The global Covid-19 pandemic has led to a significant decrease in overall economic activity across the globe and consequently also a sharp decrease in M&A activity – for the first half of 2020, different sources estimate a reduction of about 50% in year-on-year global M&A volumes. Around the globe, companies have refocused on bolstering their financial capacity, ensuring sufficient liquidity cushions and sharpening their operational profile. With severe recession concerns looming on the horizon, strategic reviews and corporate restructurings represent a commonly deployed tool in order to improve financial metrics and demonstrate a coherent corporate strategy by divesting non-core business units. Combined with a high level of “dry powder” in the private equity industry, an increase in carve-out transactions across various industries is widely expected in the post-Covid-19 era. This assumption is also backed by recently announced carve-out transactions as well as ongoing discussions around the M&A pipeline.
There are several ways M&A insurance can effectively mitigate a variety of risks regularly occurring on carve-out transactions, yet a number of important steps and requirements need to be considered early on in the process to implement an appropriate solution for both sellers and buyers.
This article summarises some of the key aspects to be considered from a W&I insurance perspective to make a carve-out transaction a success.
2. Due Diligence Requirements
As discussed in various other articles of this M&A Review edition, a comprehensive due diligence is of utmost importance to a smooth W&I insurance process. W&I insurers typically only cover risks that have been subject to adequate due diligence.
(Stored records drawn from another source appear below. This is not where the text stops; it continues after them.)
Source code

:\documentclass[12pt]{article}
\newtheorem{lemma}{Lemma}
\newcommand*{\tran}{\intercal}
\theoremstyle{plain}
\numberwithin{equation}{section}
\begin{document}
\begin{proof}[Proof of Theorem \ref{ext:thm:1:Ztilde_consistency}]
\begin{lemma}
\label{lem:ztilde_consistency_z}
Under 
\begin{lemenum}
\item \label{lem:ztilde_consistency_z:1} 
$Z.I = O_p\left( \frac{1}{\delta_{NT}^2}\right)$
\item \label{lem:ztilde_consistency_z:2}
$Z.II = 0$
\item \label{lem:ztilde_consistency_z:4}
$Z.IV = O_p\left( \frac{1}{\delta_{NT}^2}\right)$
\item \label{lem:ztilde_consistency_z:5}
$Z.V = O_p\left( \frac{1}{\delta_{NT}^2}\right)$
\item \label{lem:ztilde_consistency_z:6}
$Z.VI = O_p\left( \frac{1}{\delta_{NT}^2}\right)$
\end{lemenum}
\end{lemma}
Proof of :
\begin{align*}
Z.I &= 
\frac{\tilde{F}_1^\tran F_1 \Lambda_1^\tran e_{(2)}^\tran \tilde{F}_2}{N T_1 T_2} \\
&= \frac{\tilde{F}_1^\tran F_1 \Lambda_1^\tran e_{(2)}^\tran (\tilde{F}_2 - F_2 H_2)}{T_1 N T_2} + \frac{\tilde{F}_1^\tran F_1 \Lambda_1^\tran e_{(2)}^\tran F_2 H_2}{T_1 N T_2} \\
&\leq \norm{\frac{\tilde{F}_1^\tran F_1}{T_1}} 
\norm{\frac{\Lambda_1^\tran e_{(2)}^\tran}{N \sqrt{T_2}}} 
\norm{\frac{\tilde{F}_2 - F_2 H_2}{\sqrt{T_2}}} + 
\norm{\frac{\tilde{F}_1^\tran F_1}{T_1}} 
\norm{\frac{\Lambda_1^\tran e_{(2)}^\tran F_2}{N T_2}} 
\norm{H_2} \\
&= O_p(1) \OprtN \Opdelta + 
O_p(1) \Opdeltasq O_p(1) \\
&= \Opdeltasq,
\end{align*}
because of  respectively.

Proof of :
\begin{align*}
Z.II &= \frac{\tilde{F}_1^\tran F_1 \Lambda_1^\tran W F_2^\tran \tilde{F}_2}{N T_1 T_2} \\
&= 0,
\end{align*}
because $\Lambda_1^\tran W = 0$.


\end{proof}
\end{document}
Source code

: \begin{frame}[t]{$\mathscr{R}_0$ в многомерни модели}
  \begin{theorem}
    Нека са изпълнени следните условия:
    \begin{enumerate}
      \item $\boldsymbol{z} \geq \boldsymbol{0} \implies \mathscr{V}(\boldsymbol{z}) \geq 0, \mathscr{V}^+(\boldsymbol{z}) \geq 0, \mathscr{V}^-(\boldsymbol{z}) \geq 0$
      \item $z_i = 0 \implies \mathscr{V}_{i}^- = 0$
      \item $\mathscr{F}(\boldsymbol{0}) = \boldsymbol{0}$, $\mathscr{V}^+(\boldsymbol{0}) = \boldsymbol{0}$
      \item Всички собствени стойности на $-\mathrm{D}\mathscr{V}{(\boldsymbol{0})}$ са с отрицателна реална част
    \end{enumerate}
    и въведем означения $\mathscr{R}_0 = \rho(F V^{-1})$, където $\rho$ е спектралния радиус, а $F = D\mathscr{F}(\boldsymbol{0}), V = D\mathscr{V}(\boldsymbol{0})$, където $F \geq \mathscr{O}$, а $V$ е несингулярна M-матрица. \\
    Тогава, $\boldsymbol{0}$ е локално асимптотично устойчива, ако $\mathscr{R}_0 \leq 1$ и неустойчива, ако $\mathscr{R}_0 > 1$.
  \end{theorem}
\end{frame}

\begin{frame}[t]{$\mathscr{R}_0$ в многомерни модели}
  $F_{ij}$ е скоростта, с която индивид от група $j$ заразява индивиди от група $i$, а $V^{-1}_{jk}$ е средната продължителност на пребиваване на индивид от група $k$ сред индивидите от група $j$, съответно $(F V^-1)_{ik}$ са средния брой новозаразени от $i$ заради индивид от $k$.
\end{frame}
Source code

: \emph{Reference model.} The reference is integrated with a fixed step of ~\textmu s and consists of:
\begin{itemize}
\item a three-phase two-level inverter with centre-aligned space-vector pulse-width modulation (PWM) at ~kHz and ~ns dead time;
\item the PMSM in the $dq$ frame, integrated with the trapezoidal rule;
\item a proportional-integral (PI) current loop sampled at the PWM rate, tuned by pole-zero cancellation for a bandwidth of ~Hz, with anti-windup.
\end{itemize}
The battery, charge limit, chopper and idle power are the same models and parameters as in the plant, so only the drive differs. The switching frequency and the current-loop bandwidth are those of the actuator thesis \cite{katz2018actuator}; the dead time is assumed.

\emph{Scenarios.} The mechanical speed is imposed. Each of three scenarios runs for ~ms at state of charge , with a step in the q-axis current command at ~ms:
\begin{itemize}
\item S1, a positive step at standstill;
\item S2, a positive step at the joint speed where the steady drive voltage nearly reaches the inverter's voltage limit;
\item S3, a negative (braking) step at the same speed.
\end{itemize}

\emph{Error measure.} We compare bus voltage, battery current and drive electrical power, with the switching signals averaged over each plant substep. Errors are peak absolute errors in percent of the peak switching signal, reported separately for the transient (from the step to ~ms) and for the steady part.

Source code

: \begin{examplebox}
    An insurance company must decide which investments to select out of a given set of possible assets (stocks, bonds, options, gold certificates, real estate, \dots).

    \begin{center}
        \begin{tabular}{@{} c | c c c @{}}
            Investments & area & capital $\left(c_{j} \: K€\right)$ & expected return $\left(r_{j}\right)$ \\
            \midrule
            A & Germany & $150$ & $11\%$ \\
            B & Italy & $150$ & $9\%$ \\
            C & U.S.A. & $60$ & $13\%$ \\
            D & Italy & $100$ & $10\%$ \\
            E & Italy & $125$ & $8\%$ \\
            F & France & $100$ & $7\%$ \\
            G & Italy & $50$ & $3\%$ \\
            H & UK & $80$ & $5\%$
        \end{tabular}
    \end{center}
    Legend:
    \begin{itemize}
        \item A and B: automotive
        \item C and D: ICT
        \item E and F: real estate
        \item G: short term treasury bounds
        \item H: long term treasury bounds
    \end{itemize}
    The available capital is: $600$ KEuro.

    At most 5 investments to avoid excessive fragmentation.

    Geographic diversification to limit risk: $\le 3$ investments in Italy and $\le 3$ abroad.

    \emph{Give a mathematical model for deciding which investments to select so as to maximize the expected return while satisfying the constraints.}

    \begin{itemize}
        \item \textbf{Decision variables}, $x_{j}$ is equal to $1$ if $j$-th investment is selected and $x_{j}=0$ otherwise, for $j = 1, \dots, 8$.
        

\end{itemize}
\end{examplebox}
This principle particularly applies to carve-out transactions.
Securing fulsome cover on carve-out transactions is much more straightforward if the carve-out has largely taken place prior to signing – this typically allows for a more detailed review with respect to the relevant assets, the implementation of various legal and tax related carve-out steps.
If, however, the carve-out is set to take place between signing and closing – as is regularly the case – buyers should expect gaps in insurance cover around the transfer of certain assets including intellectual property rights at signing, with those gaps being removed or substantially narrowed down at closing subject to a review of the carve-out implementation including asset transfers. Risks speaking to the implementation of the carve-out will only be coverable subject to the insurer’s review of the relevant due diligence report. For a comprehensive cover position of operational warranties per closing, an adequate bring-down mechanism is also likely to be requested by insurers in the SPA.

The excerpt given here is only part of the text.